WHAT NEEDS TO BE DONE: Where the word "work" appears in a line below, copy the whole line.

[Source texts of formatted documents]
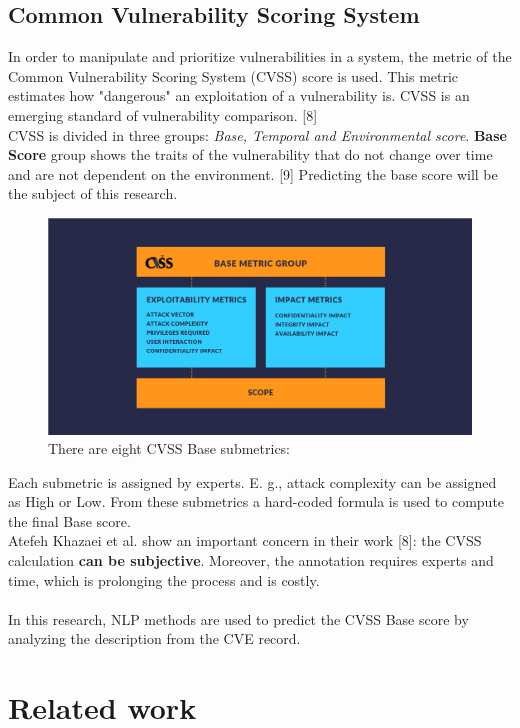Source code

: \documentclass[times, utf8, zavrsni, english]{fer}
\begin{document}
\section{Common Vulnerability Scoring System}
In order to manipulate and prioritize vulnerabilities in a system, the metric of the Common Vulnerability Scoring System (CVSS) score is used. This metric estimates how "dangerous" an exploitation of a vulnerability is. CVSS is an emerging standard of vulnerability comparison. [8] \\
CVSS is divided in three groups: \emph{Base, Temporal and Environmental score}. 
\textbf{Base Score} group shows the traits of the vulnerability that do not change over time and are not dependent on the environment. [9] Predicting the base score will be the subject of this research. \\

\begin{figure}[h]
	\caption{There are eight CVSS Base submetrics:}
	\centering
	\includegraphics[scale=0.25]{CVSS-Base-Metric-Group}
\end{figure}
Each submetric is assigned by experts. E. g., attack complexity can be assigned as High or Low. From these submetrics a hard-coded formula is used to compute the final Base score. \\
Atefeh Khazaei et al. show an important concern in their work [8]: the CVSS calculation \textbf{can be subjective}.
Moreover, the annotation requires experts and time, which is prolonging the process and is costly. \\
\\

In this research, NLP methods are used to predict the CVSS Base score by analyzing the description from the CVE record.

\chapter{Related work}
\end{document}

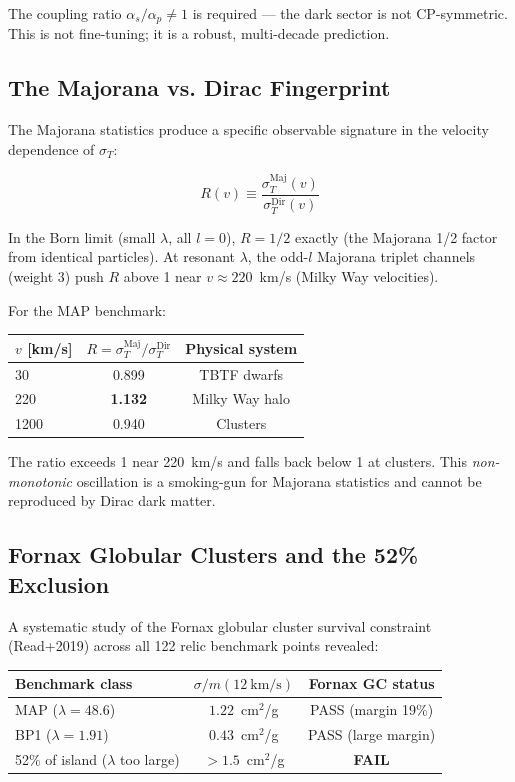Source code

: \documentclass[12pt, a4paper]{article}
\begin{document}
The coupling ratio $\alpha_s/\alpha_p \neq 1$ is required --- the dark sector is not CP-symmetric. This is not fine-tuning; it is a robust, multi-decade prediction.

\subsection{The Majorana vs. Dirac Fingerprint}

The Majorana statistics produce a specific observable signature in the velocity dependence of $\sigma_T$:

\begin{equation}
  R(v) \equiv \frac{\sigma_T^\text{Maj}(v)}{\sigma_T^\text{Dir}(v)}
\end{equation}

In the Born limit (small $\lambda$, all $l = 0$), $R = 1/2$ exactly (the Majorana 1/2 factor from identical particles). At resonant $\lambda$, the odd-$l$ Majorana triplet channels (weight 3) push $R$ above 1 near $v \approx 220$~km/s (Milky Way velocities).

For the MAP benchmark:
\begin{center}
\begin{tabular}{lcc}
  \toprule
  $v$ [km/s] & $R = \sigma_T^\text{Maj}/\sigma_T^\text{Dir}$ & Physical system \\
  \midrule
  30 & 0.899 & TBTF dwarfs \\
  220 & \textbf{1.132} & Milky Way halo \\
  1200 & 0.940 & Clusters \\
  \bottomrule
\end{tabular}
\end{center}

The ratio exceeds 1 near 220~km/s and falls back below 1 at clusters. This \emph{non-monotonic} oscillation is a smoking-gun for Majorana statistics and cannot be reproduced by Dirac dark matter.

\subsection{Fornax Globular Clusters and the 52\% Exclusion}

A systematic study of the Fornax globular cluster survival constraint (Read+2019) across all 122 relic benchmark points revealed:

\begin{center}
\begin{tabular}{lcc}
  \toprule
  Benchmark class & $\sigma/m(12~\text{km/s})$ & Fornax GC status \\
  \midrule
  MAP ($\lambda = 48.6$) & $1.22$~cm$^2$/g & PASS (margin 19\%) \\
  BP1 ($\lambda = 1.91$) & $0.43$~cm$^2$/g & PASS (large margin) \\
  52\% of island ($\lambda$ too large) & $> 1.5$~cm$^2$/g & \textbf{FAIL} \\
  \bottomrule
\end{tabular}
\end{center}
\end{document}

RESPONSE AREA:
Atefeh Khazaei et al. show an important concern in their work [8]: the CVSS calculation \textbf{can be subjective}.
\chapter{Related work}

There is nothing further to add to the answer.